YOUR TASK:
When you transcribe the lines below, keep every word the same and leave the pictures behind.

Saved entries:
....

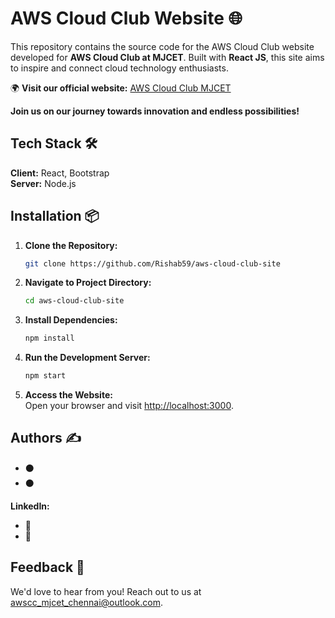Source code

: # AWS Cloud Club Website 🌐

This repository contains the source code for the AWS Cloud Club website developed for **AWS Cloud Club at MJCET**. Built with **React JS**, this site aims to inspire and connect cloud technology enthusiasts.

🌍 **Visit our official website:** [AWS Cloud Club MJCET](https://website-name.com)

**Join us on our journey towards innovation and endless possibilities!**

## Tech Stack 🛠️

**Client:** React, Bootstrap  
**Server:** Node.js

## Installation 📦

1. **Clone the Repository:**
   ```bash
   git clone https://github.com/Rishab59/aws-cloud-club-site
   ```

2. **Navigate to Project Directory:**
   ```bash
   cd aws-cloud-club-site
   ```

3. **Install Dependencies:**
   ```bash
   npm install
   ```

4. **Run the Development Server:**
   ```bash
   npm start
   ```

5. **Access the Website:**  
   Open your browser and visit [http://localhost:3000](http://localhost:3000).

## Authors ✍️

-  ⚫
-  ⚫

**LinkedIn:**  
-  🔵  
-  🔵 

## Feedback 💬

We'd love to hear from you! Reach out to us at [awscc_mjcet_chennai@outlook.com](mailto:awscc_mjcet_chennai@outlook.com).


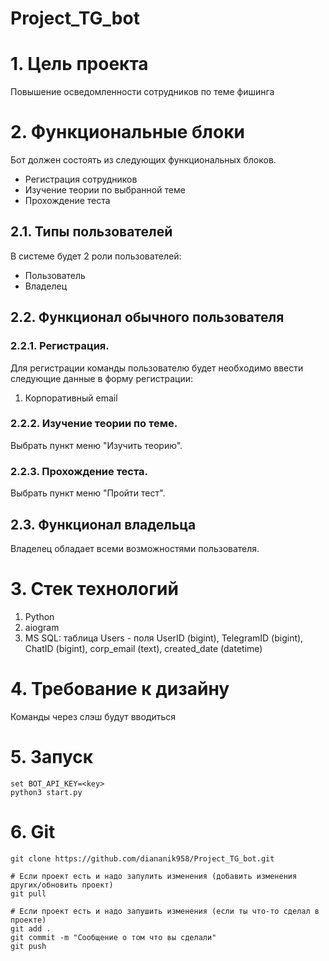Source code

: # Project_TG_bot

# 1. Цель проекта

Повышение осведомленности сотрудников по теме фишинга

# 2. Функциональные блоки

Бот должен состоять из следующих функциональных блоков.
- Регистрация сотрудников
- Изучение теории по выбранной теме
- Прохождение теста

## 2.1. Типы пользователей

В системе будет 2 роли пользователей:
- Пользователь
- Владелец

## 2.2. Функционал обычного пользователя

### 2.2.1. Регистрация.

Для регистрации команды пользователю будет необходимо ввести следующие данные в форму регистрации:
1. Корпоративный email

### 2.2.2. Изучение теории по теме.

Выбрать пункт меню "Изучить теорию".

### 2.2.3. Прохождение теста.

Выбрать пункт меню "Пройти тест".

## 2.3. Функционал владельца

Владелец обладает всеми возможностями пользователя.

# 3. Стек технологий

1. Python
2. aiogram
3. MS SQL: таблица Users - поля UserID (bigint), TelegramID (bigint), ChatID (bigint), corp_email (text), created_date (datetime)

# 4. Требование к дизайну

Команды через слэш будут вводиться

# 5. Запуск

```
set BOT_API_KEY=<key>
python3 start.py
```

# 6. Git
```# Если проекта нет
git clone https://github.com/diananik958/Project_TG_bot.git

# Если проект есть и надо запулить изменения (добавить изменения других/обновить проект)
git pull

# Если проект есть и надо запушить изменения (если ты что-то сделал в проекте)
git add .
git commit -m "Сообщение о том что вы сделали"
git push


```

....

RESPONSE AREA:
Source code

: # AWS Cloud Club Website 🌐

This repository contains the source code for the AWS Cloud Club website developed for **AWS Cloud Club at MJCET**. Built with **React JS**, this site aims to inspire and connect cloud technology enthusiasts.

🌍 **Visit our official website:** [AWS Cloud Club MJCET](https://website-name.com)

**Join us on our journey towards innovation and endless possibilities!**

## Tech Stack 🛠️

**Client:** React, Bootstrap  
**Server:** Node.js

## Installation 📦

1. **Clone the Repository:**
   ```bash
   git clone https://github.com/Rishab59/aws-cloud-club-site
   ```

2. **Navigate to Project Directory:**
   ```bash
   cd aws-cloud-club-site
   ```

3. **Install Dependencies:**
   ```bash
   npm install
   ```

4. **Run the Development Server:**
   ```bash
   npm start
   ```

5. **Access the Website:**  
   Open your browser and visit [http://localhost:3000](http://localhost:3000).

## Authors ✍️

-  ⚫
-  ⚫

**LinkedIn:**  
-  🔵  
-  🔵 

## Feedback 💬

We'd love to hear from you! Reach out to us at [awscc_mjcet_chennai@outlook.com](mailto:awscc_mjcet_chennai@outlook.com).


Source code

: # Project_TG_bot

# 1. Цель проекта

Повышение осведомленности сотрудников по теме фишинга

# 2. Функциональные блоки

Бот должен состоять из следующих функциональных блоков.
- Регистрация сотрудников
- Изучение теории по выбранной теме
- Прохождение теста

## 2.1. Типы пользователей

В системе будет 2 роли пользователей:
- Пользователь
- Владелец

## 2.2. Функционал обычного пользователя

### 2.2.1. Регистрация.

Для регистрации команды пользователю будет необходимо ввести следующие данные в форму регистрации:
1. Корпоративный email

### 2.2.2. Изучение теории по теме.

Выбрать пункт меню "Изучить теорию".

### 2.2.3. Прохождение теста.

Выбрать пункт меню "Пройти тест".

## 2.3. Функционал владельца

Владелец обладает всеми возможностями пользователя.

# 3. Стек технологий

1. Python
2. aiogram
3. MS SQL: таблица Users - поля UserID (bigint), TelegramID (bigint), ChatID (bigint), corp_email (text), created_date (datetime)

# 4. Требование к дизайну

Команды через слэш будут вводиться

# 5. Запуск

```
set BOT_API_KEY=<key>
python3 start.py
```

# 6. Git
```# Если проекта нет
git clone https://github.com/diananik958/Project_TG_bot.git

# Если проект есть и надо запулить изменения (добавить изменения других/обновить проект)
git pull

# Если проект есть и надо запушить изменения (если ты что-то сделал в проекте)
git add .
git commit -m "Сообщение о том что вы сделали"
git push


```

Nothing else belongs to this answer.